You are not logged in.
Pages: 1
has anybody ever run any numbers to find the threshold number of users and average package usage to justify a local mirror?
we have about 7 desktop boxes using x and 6 servers.
for myself, i have install 238 packages coming in at a svelt 428M for /var/cache/pacman/pkg after running pacman -Sc. that's probably about the average for the desktops. our servers average about 85 with the cache running about 100M.
the problem is that that's simply a snapshot, the actually volatility of those packages and the average size per time period is lost.
we're currently mirroring testing,current and extra.
at first we thought this was a great a idea until one of my co-workers suggested that running a debian mirror over at the local university they found the benefit questionable. of course, debian is a _very_ large creature, and 3 architectures on unstable may have accouted for that.
for our part, the only wasteful things i can think we're mirroring is kde and openoffice.
what might actually help in decision making would be a package/size change list over certain time periods. like hourly or daily. anybody seen anything like this?
probably going to try ntop on this box, but thought i would solicit over experiences first.
any thoughts?
thanks,
jp
Offline
Why not mirror? Is there some downside for you as far as storage goes?

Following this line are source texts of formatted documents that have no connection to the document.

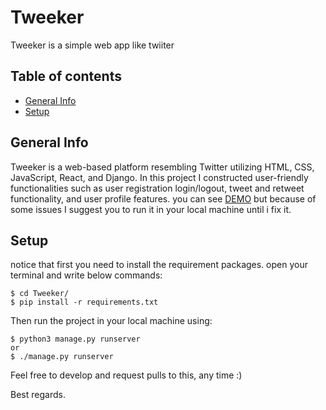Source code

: # Tweeker
Tweeker is a simple web app like twiiter

## Table of contents
* [General Info](#general-info)
* [Setup](#setup)

## General Info
Tweeker is a web-based platform resembling Twitter utilizing HTML, CSS, JavaScript, React, and Django. In this project I constructed user-friendly functionalities such as user registration login/logout, tweet and retweet functionality, and user profile features. you can see [DEMO](https://tweeker-fm8dmq290-amirnourani.vercel.app/) but because of some issues I suggest you to run it in your local machine until i fix it. 


## Setup
notice that first you need to install the requirement packages. open your terminal and write below commands:
```
$ cd Tweeker/
$ pip install -r requirements.txt 
```
Then run the project in your local machine using: 
```
$ python3 manage.py runserver
or
$ ./manage.py runserver
```

Feel free to develop and request pulls to this, any time :) 

Best regards.
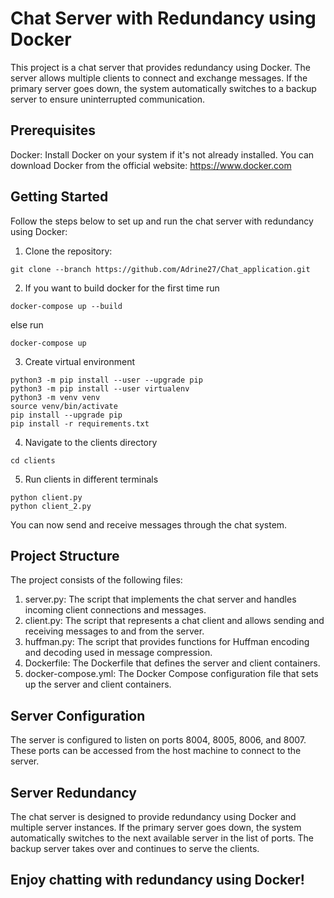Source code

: # Chat Server with Redundancy using Docker
This project is a chat server that provides redundancy using Docker. The server allows multiple clients to connect and exchange messages. If the primary server goes down, the system automatically switches to a backup server to ensure uninterrupted communication.
## Prerequisites
Docker: Install Docker on your system if it's not already installed. You can download Docker from the official website: https://www.docker.com
## Getting Started
Follow the steps below to set up and run the chat server with redundancy using Docker:
1. Clone the repository:
```
git clone --branch https://github.com/Adrine27/Chat_application.git
```
2. If you want to build docker for the first time run
```
docker-compose up --build
```
   else run
```
docker-compose up
```
3. Create virtual environment
```
python3 -m pip install --user --upgrade pip
python3 -m pip install --user virtualenv
python3 -m venv venv
source venv/bin/activate
pip install --upgrade pip
pip install -r requirements.txt
```
4. Navigate to the clients directory
```
cd clients
```
5. Run clients in different terminals
```
python client.py
python client_2.py
```
You can now send and receive messages through the chat system.

## Project Structure
The project consists of the following files:
1. server.py: The script that implements the chat server and handles incoming client connections and messages.
2. client.py: The script that represents a chat client and allows sending and receiving messages to and from the server.
3. huffman.py: The script that provides functions for Huffman encoding and decoding used in message compression.
4. Dockerfile: The Dockerfile that defines the server and client containers.
5. docker-compose.yml: The Docker Compose configuration file that sets up the server and client containers.

## Server Configuration
The server is configured to listen on ports 8004, 8005, 8006, and 8007. These ports can be accessed from the host machine to connect to the server.

## Server Redundancy
The chat server is designed to provide redundancy using Docker and multiple server instances. If the primary server goes down, the system automatically switches to the next available server in the list of ports. The backup server takes over and continues to serve the clients.

## Enjoy chatting with redundancy using Docker!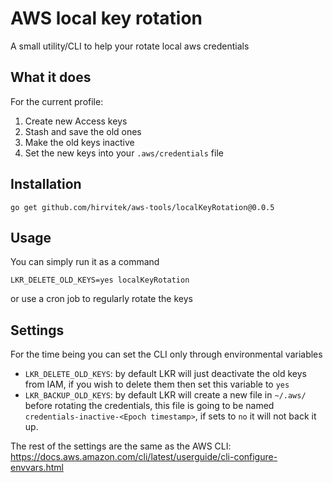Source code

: # AWS local key rotation

A small utility/CLI to help your rotate local aws credentials

## What it does
For the current profile:

1. Create new Access keys
2. Stash and save the old ones
3. Make the old keys inactive
4. Set the new keys into your `.aws/credentials` file


## Installation

```
go get github.com/hirvitek/aws-tools/localKeyRotation@0.0.5
```

## Usage
You can simply run it as a command

```
LKR_DELETE_OLD_KEYS=yes localKeyRotation
``` 

or use a cron job to regularly rotate the keys

## Settings
For the time being you can set the CLI only through environmental variables

- `LKR_DELETE_OLD_KEYS`: by default LKR will just deactivate the old keys from IAM, if you wish to delete them then set this
  variable to `yes`
- `LKR_BACKUP_OLD_KEYS`:
  by default LKR will create a new file in `~/.aws/` before rotating the credentials, this file is going to be named `credentials-inactive-<Epoch timestamp>`, 
  if sets to `no` it will not back it up.
  
  
The rest of the settings are the same as the AWS CLI: https://docs.aws.amazon.com/cli/latest/userguide/cli-configure-envvars.html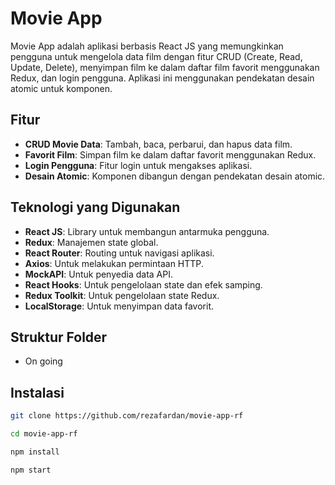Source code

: # Movie App

Movie App adalah aplikasi berbasis React JS yang memungkinkan pengguna untuk mengelola data film dengan fitur CRUD (Create, Read, Update, Delete), menyimpan film ke dalam daftar film favorit menggunakan Redux, dan login pengguna. Aplikasi ini menggunakan pendekatan desain atomic untuk komponen.

## Fitur

- **CRUD Movie Data**: Tambah, baca, perbarui, dan hapus data film.
- **Favorit Film**: Simpan film ke dalam daftar favorit menggunakan Redux.
- **Login Pengguna**: Fitur login untuk mengakses aplikasi.
- **Desain Atomic**: Komponen dibangun dengan pendekatan desain atomic.

## Teknologi yang Digunakan

- **React JS**: Library untuk membangun antarmuka pengguna.
- **Redux**: Manajemen state global.
- **React Router**: Routing untuk navigasi aplikasi.
- **Axios**: Untuk melakukan permintaan HTTP.
- **MockAPI**: Untuk penyedia data API.
- **React Hooks**: Untuk pengelolaan state dan efek samping.
- **Redux Toolkit**: Untuk pengelolaan state Redux.
- **LocalStorage**: Untuk menyimpan data favorit.

## Struktur Folder

- On going

## Instalasi

```bash
git clone https://github.com/rezafardan/movie-app-rf

cd movie-app-rf

npm install

npm start
```

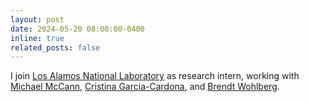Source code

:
 ```yaml
---
layout: post
date: 2024-05-20 08:00:00-0400
inline: true
related_posts: false
---
```


I join [Los Alamos National Laboratory](https://www.lanl.gov) as research intern, working with [Michael McCann](https://michael-t-mccann.github.io), [Cristina Garcia-Cardona](https://cnls.lanl.gov/External/people/Christina_Garcia-Cardona.php), and [Brendt Wohlberg](https://brendt.wohlberg.net).
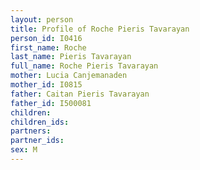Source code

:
 ```yaml
---
layout: person
title: Profile of Roche Pieris Tavarayan
person_id: I0416
first_name: Roche
last_name: Pieris Tavarayan
full_name: Roche Pieris Tavarayan
mother: Lucia Canjemanaden
mother_id: I0815
father: Caitan Pieris Tavarayan
father_id: I500081
children:
children_ids:
partners:
partner_ids:
sex: M
---
```


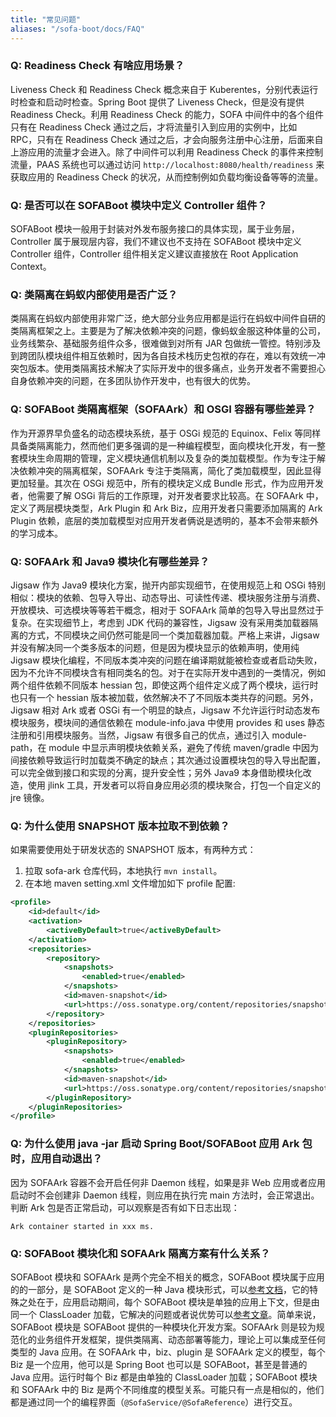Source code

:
 ```yaml
---
title: "常见问题"
aliases: "/sofa-boot/docs/FAQ"
---
```


### Q: Readiness Check 有啥应用场景？

Liveness Check 和 Readiness Check 概念来自于 Kuberentes，分别代表运行时检查和启动时检查。Spring Boot 提供了 Liveness Check，但是没有提供 Readiness Check。利用 Readiness Check 的能力，SOFA 中间件中的各个组件只有在 Readiness Check 通过之后，才将流量引入到应用的实例中，比如 RPC，只有在 Readiness Check 通过之后，才会向服务注册中心注册，后面来自上游应用的流量才会进入。除了中间件可以利用 Readiness Check 的事件来控制流量，PAAS 系统也可以通过访问 `http://localhost:8080/health/readiness` 来获取应用的 Readiness Check 的状况，从而控制例如负载均衡设备等等的流量。

### Q: 是否可以在 SOFABoot 模块中定义 Controller 组件？

SOFABoot 模块一般用于封装对外发布服务接口的具体实现，属于业务层，Controller 属于展现层内容，我们不建议也不支持在 SOFABoot 模块中定义 Controller 组件，Controller 组件相关定义建议直接放在 Root Application Context。

### Q: 类隔离在蚂蚁内部使用是否广泛？

类隔离在蚂蚁内部使用非常广泛，绝大部分业务应用都是运行在蚂蚁中间件自研的类隔离框架之上。主要是为了解决依赖冲突的问题，像蚂蚁金服这种体量的公司，业务线繁杂、基础服务组件众多，很难做到对所有 JAR 包做统一管控。特别涉及到跨团队模块组件相互依赖时，因为各自技术栈历史包袱的存在，难以有效统一冲突包版本。使用类隔离技术解决了实际开发中的很多痛点，业务开发者不需要担心自身依赖冲突的问题，在多团队协作开发中，也有很大的优势。

### Q: SOFABoot 类隔离框架（SOFAArk）和 OSGI 容器有哪些差异？

作为开源界早负盛名的动态模块系统，基于 OSGi 规范的 Equinox、Felix 等同样具备类隔离能力，然而他们更多强调的是一种编程模型，面向模块化开发，有一整套模块生命周期的管理，定义模块通信机制以及复杂的类加载模型。作为专注于解决依赖冲突的隔离框架，SOFAArk 专注于类隔离，简化了类加载模型，因此显得更加轻量。其次在 OSGi 规范中，所有的模块定义成 Bundle 形式，作为应用开发者，他需要了解 OSGi 背后的工作原理，对开发者要求比较高。在 SOFAArk 中，定义了两层模块类型，Ark Plugin 和 Ark Biz，应用开发者只需要添加隔离的 Ark Plugin 依赖，底层的类加载模型对应用开发者俩说是透明的，基本不会带来额外的学习成本。

### Q: SOFAArk 和 Java9 模块化有哪些差异？

Jigsaw 作为 Java9 模块化方案，抛开内部实现细节，在使用规范上和 OSGi 特别相似：模块的依赖、包导入导出、动态导出、可读性传递、模块服务注册与消费、开放模块、可选模块等等若干概念，相对于 SOFAArk 简单的包导入导出显然过于复杂。在实现细节上，考虑到 JDK 代码的兼容性，Jigsaw 没有采用类加载器隔离的方式，不同模块之间仍然可能是同一个类加载器加载。严格上来讲，Jigsaw 并没有解决同一个类多版本的问题，但是因为模块显示的依赖声明，使用纯 Jigsaw 模块化编程，不同版本类冲突的问题在编译期就能被检查或者启动失败，因为不允许不同模块含有相同类名的包。对于在实际开发中遇到的一类情况，例如两个组件依赖不同版本 hessian 包，即使这两个组件定义成了两个模块，运行时也只有一个 hessian 版本被加载，依然解决不了不同版本类共存的问题。另外，Jigsaw 相对 Ark 或者 OSGi 有一个明显的缺点，Jigsaw 不允许运行时动态发布模块服务，模块间的通信依赖在 module-info.java 中使用 provides 和 uses 静态注册和引用模块服务。当然，Jigsaw 有很多自己的优点，通过引入 module-path，在 module 中显示声明模块依赖关系，避免了传统 maven/gradle 中因为间接依赖导致运行时加载类不确定的缺点；其次通过设置模块包的导入导出配置，可以完全做到接口和实现的分离，提升安全性；另外 Java9 本身借助模块化改造，使用 jlink 工具，开发者可以将自身应用必须的模块聚合，打包一个自定义的 jre 镜像。

### Q: 为什么使用 SNAPSHOT 版本拉取不到依赖？

如果需要使用处于研发状态的 SNAPSHOT 版本，有两种方式：

1. 拉取 sofa-ark 仓库代码，本地执行 `mvn install`。
1. 在本地 maven setting.xml 文件增加如下 profile 配置:

```xml
<profile>
    <id>default</id>
    <activation>
        <activeByDefault>true</activeByDefault>
    </activation>
    <repositories>
        <repository>
            <snapshots>
                <enabled>true</enabled>
            </snapshots>
            <id>maven-snapshot</id>
            <url>https://oss.sonatype.org/content/repositories/snapshots</url>
        </repository>
    </repositories>
    <pluginRepositories>
        <pluginRepository>
            <snapshots>
                <enabled>true</enabled>
            </snapshots>
            <id>maven-snapshot</id>
            <url>https://oss.sonatype.org/content/repositories/snapshots</url>
        </pluginRepository>
    </pluginRepositories>
</profile>
```

### Q: 为什么使用 java -jar 启动 Spring Boot/SOFABoot 应用 Ark 包时，应用自动退出？

因为 SOFAArk 容器不会开启任何非 Daemon 线程，如果是非 Web 应用或者应用启动时不会创建非 Daemon 线程，则应用在执行完 main 方法时，会正常退出。判断 Ark 包是否正常启动，可以观察是否有如下日志出现：

```text
Ark container started in xxx ms.
```

### Q: SOFABoot 模块化和 SOFAArk 隔离方案有什么关系？

SOFABoot 模块和 SOFAArk 是两个完全不相关的概念，SOFABoot 模块属于应用的的一部分，是 SOFABoot 定义的一种 Java 模块形式，可以[参考文档](/projects/sofa-boot/sofaboot-module/)，它的特殊之处在于，应用启动期间，每个 SOFABoot 模块是单独的应用上下文，但是由同一个 ClassLoader 加载，它解决的问题或者说优势可以[参考文章](/blog/sofastack-modular-isolation/)。简单来说，SOFABoot 模块是 SOFABoot 提供的一种模块化开发方案。SOFAArk 则是较为规范化的业务组件开发框架，提供类隔离、动态部署等能力，理论上可以集成至任何类型的 Java 应用。在 SOFAArk 中，biz、plugin 是 SOFAArk 定义的模型，每个 Biz 是一个应用，他可以是 Spring Boot 也可以是 SOFABoot，甚至是普通的 Java 应用。运行时每个 Biz 都是由单独的 ClassLoader 加载；SOFABoot 模块和 SOFAArk 中的 Biz 是两个不同维度的模型关系。可能只有一点是相似的，他们都是通过同一个的编程界面（`@SofaService/@SofaReference`）进行交互。
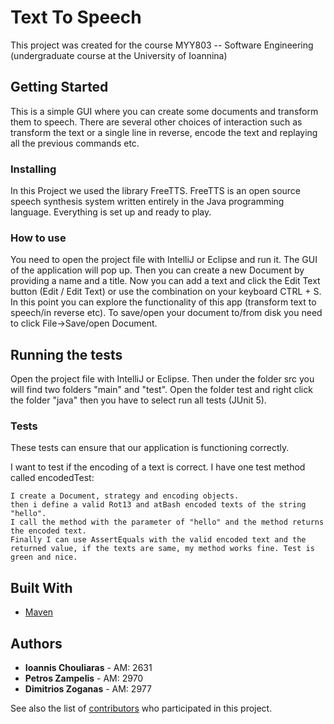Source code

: # Text To Speech 

This project was created for the course MYY803 -- Software Engineering (undergraduate course at the University of Ioannina)

## Getting Started

This is a simple GUI where you can create some documents and transform them to speech. There are several other choices of interaction such as transform the text or a single line in reverse, encode the text and replaying all the previous commands etc.

### Installing

In this Project we used the library FreeTTS.
FreeTTS is an open source speech synthesis system written entirely in the Java programming language.
Everything is set up and ready to play.

### How to use 

You need to open the project file with IntelliJ or Eclipse and run it.
The GUI of the application will pop up. Then you can create a new Document by providing a name and a title. Now you can add a text and click the Edit Text button (Edit / Edit Text) or use the combination on your keyboard CTRL + S. In this point you can explore the functionality of this app (transform text to speech/in reverse etc). To save/open your document to/from disk you need to click File->Save/open Document.

## Running the tests

Open the project file with IntelliJ or Eclipse. Then under the folder src you will find two folders "main" and "test". Open the folder test and right click the folder "java" then you have to select run all tests (JUnit 5).

### Tests

These tests can ensure that our application is functioning correctly. 

I want to test if the encoding of a text is correct. I have one test method called encodedTest:
```
I create a Document, strategy and encoding objects.
then i define a valid Rot13 and atBash encoded texts of the string "hello".
I call the method with the parameter of "hello" and the method returns the encoded text.
Finally I can use AssertEquals with the valid encoded text and the returned value, if the texts are same, my method works fine. Test is green and nice.
```

## Built With

* [Maven](https://maven.apache.org/)


## Authors

* **Ioannis Chouliaras** - AM: 2631
* **Petros Zampelis** - AM: 2970
* **Dimitrios Zoganas** - AM: 2977

See also the list of [contributors](https://github.com/GiannisChouliaras/Software_Engineering--MYY803/graphs/contributors) who participated in this project.


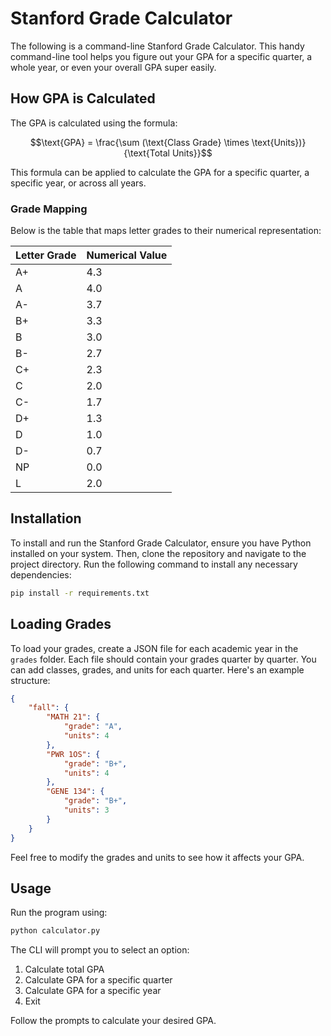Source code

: # Stanford Grade Calculator

The following is a command-line Stanford Grade Calculator. This handy command-line tool helps you figure out your GPA for a specific quarter, a whole year, or even your overall GPA super easily.

## How GPA is Calculated

The GPA is calculated using the formula:

```math
\text{GPA} = \frac{\sum (\text{Class Grade} \times \text{Units})}{\text{Total Units}}
```

This formula can be applied to calculate the GPA for a specific quarter, a specific year, or across all years.

### Grade Mapping

Below is the table that maps letter grades to their numerical representation:

| Letter Grade | Numerical Value |
|--------------|-----------------|
| A+           | 4.3             |
| A            | 4.0             |
| A-           | 3.7             |
| B+           | 3.3             |
| B            | 3.0             |
| B-           | 2.7             |
| C+           | 2.3             |
| C            | 2.0             |
| C-           | 1.7             |
| D+           | 1.3             |
| D            | 1.0             |
| D-           | 0.7             |
| NP           | 0.0             |
| L            | 2.0             |

## Installation

To install and run the Stanford Grade Calculator, ensure you have Python installed on your system. Then, clone the repository and navigate to the project directory. Run the following command to install any necessary dependencies:

```bash
pip install -r requirements.txt
```

## Loading Grades

To load your grades, create a JSON file for each academic year in the `grades` folder. Each file should contain your grades quarter by quarter. You can add classes, grades, and units for each quarter. Here's an example structure:

```json
{
    "fall": {
        "MATH 21": {
            "grade": "A",
            "units": 4
        },
        "PWR 1OS": {
            "grade": "B+",
            "units": 4
        },
        "GENE 134": {
            "grade": "B+",
            "units": 3
        }
    }
}
```

Feel free to modify the grades and units to see how it affects your GPA.

## Usage

Run the program using:

```bash
python calculator.py
```

The CLI will prompt you to select an option:

1. Calculate total GPA
2. Calculate GPA for a specific quarter
3. Calculate GPA for a specific year
4. Exit

Follow the prompts to calculate your desired GPA.
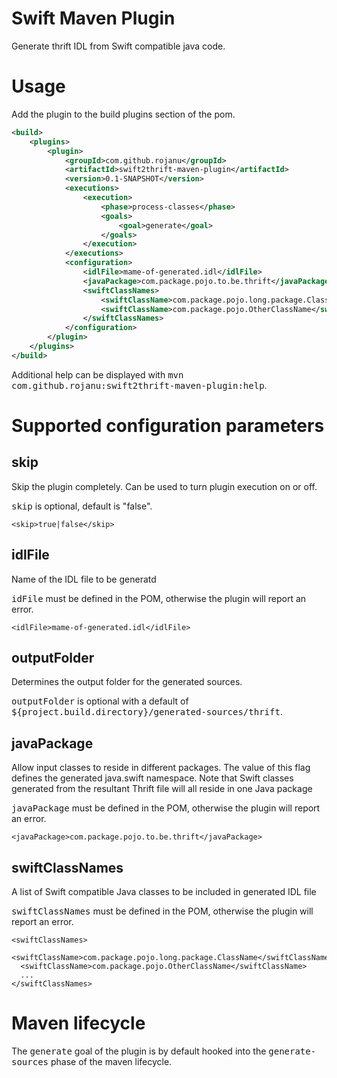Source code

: # Swift Maven Plugin

Generate thrift IDL from Swift compatible java code.

# Usage

Add the plugin to the build plugins section of the pom.

```xml
<build>
    <plugins>
        <plugin>
            <groupId>com.github.rojanu</groupId>
            <artifactId>swift2thrift-maven-plugin</artifactId>
            <version>0.1-SNAPSHOT</version>
            <executions>
                <execution>
                    <phase>process-classes</phase>
                    <goals>
                        <goal>generate</goal>
                    </goals>
                </execution>
            </executions>
            <configuration>
                <idlFile>mame-of-generated.idl</idlFile>
                <javaPackage>com.package.pojo.to.be.thrift</javaPackage>
                <swiftClassNames>
                    <swiftClassName>com.package.pojo.long.package.ClassName</swiftClassName>
                    <swiftClassName>com.package.pojo.OtherClassName</swiftClassName>
                </swiftClassNames>
            </configuration>
        </plugin>
    </plugins>
</build>
```

Additional help can be displayed with <tt>mvn com.github.rojanu:swift2thrift-maven-plugin:help</tt>.

# Supported configuration parameters

## skip

Skip the plugin completely. Can be used to turn plugin execution on or off.

<tt>skip</tt> is optional, default is "false".

    <skip>true|false</skip>

## idlFile

Name of the IDL file to be generatd

<tt>idFile</tt> must be defined in the POM, otherwise the plugin will report an error.

    <idlFile>mame-of-generated.idl</idlFile>

## outputFolder

Determines the output folder for the generated sources.

<tt>outputFolder</tt> is optional with a default of <tt>${project.build.directory}/generated-sources/thrift</tt>.

## javaPackage

Allow input classes to reside in different packages. The value of this flag defines the generated java.swift namespace. Note that Swift classes generated from the resultant Thrift file will all reside in one Java package

<tt>javaPackage</tt> must be defined in the POM, otherwise the plugin will report an error.

    <javaPackage>com.package.pojo.to.be.thrift</javaPackage>

## swiftClassNames

A list of Swift compatible Java classes to be included in generated IDL file

<tt>swiftClassNames</tt> must be defined in the POM, otherwise the plugin will report an error.

    <swiftClassNames>
      <swiftClassName>com.package.pojo.long.package.ClassName</swiftClassName>
      <swiftClassName>com.package.pojo.OtherClassName</swiftClassName>
      ...
    </swiftClassNames>

# Maven lifecycle

The <tt>generate</tt> goal of the plugin is by default hooked into the <tt>generate-sources</tt> phase of the maven lifecycle.


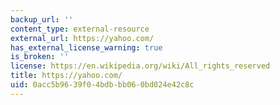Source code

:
 ```yaml
---
backup_url: ''
content_type: external-resource
external_url: https://yahoo.com/
has_external_license_warning: true
is_broken: ''
license: https://en.wikipedia.org/wiki/All_rights_reserved
title: https://yahoo.com/
uid: 0acc5b96-39f0-4bdb-bb06-0bd024e42c8c
---
```

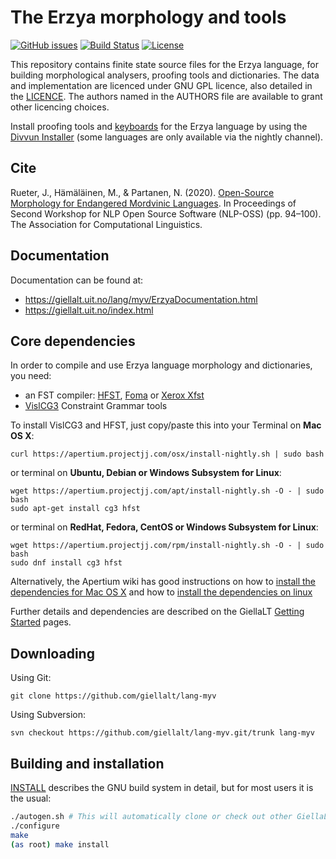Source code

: The Erzya morphology and tools
==========================================

[![GitHub issues](https://img.shields.io/github/issues-raw/giellalt/lang-myv)](https://github.com/giellalt/lang-myv/issues)
[![Build Status](https://github.com/giellalt/lang-myv/workflows/Speller%20CI+CD/badge.svg)](https://github.com/giellalt/lang-myv/actions)
[![License](https://img.shields.io/github/license/giellalt/lang-myv)](https://raw.githubusercontent.com/giellalt/lang-myv/develop/LICENSE)

This repository contains finite state source files for the Erzya language,
for building morphological analysers, proofing tools
and dictionaries. The data and implementation are licenced under GNU GPL
licence, also detailed in the
[LICENCE](https://github.com/giellalt/lang-myv/blob/develop/LICENCE). The
authors named in the AUTHORS file are available to grant other licencing
choices.

Install proofing tools and [keyboards](https://github.com/giellalt/keyboard-myv)
for the Erzya language by using the [Divvun Installer](http://divvun.no)
(some languages are only available via the nightly channel).

Cite
------

Rueter, J., Hämäläinen, M., & Partanen, N. (2020). [Open-Source Morphology for Endangered Mordvinic Languages](https://www.aclweb.org/anthology/2020.nlposs-1.13/). In Proceedings of Second Workshop for NLP Open Source Software (NLP-OSS) (pp. 94–100). The Association for Computational Linguistics.

Documentation
-------------

Documentation can be found at:

-   <https://giellalt.uit.no/lang/myv/ErzyaDocumentation.html>
-   <https://giellalt.uit.no/index.html>

Core dependencies
-----------------

In order to compile and use Erzya language morphology and
dictionaries, you need:

- an FST compiler: [HFST](https://github.com/hfst/hfst), [Foma](https://github.com/mhulden/foma) or [Xerox Xfst](https://web.stanford.edu/~laurik/fsmbook/home.html)
- [VislCG3](https://visl.sdu.dk/svn/visl/tools/vislcg3/trunk) Constraint Grammar tools

To install VislCG3 and HFST, just copy/paste this into your Terminal on **Mac OS X**:

```
curl https://apertium.projectjj.com/osx/install-nightly.sh | sudo bash
```

or terminal on **Ubuntu, Debian or Windows Subsystem for Linux**:

```
wget https://apertium.projectjj.com/apt/install-nightly.sh -O - | sudo bash
sudo apt-get install cg3 hfst
```

or terminal on **RedHat, Fedora, CentOS or Windows Subsystem for Linux**:

```
wget https://apertium.projectjj.com/rpm/install-nightly.sh -O - | sudo bash
sudo dnf install cg3 hfst
```

Alternatively, the Apertium wiki has good instructions on how to [install the dependencies for Mac
OS X](https://wiki.apertium.org/wiki/Apertium_on_Mac_OS_X) and how to [install
the dependencies on
linux](https://wiki.apertium.org/wiki/Installation_of_grammar_libraries)

Further details and dependencies are described on the GiellaLT [Getting Started](https://giellalt.uit.no/infra/GettingStarted.html) pages.

Downloading
-----------

Using Git:
```
git clone https://github.com/giellalt/lang-myv
```

Using Subversion:
```
svn checkout https://github.com/giellalt/lang-myv.git/trunk lang-myv
```

Building and installation
-------------------------

[INSTALL](https://github.com/giellalt/lang-myv/blob/main/INSTALL)
describes the GNU build system in detail, but for most users it is the usual:

```sh
./autogen.sh # This will automatically clone or check out other GiellaLT dependencies
./configure
make
(as root) make install
```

If for no other reason, it reduces the strain on the arch server, and other mirrors, so it is a good thing.
"Be conservative in what you send; be liberal in what you accept." -- Postel's Law
"tacos" -- Cactus' Law
"t̥͍͎̪̪͗a̴̻̩͈͚ͨc̠o̩̙͈ͫͅs͙͎̙͊ ͔͇̫̜t͎̳̀a̜̞̗ͩc̗͍͚o̲̯̿s̖̣̤̙͌ ̖̜̈ț̰̫͓ạ̪͖̳c̲͎͕̰̯̃̈o͉ͅs̪ͪ ̜̻̖̜͕" -- -̖͚̫̙̓-̺̠͇ͤ̃ ̜̪̜ͯZ͔̗̭̞ͪA̝͈̙͖̩L͉̠̺͓G̙̞̦͖O̳̗͍
Offline
the storage doesn't bother us at all, but there does appear to be a threshold where mirroring actually uses up more bandwidth than not. this is the situation that my debian 'friend' had :-).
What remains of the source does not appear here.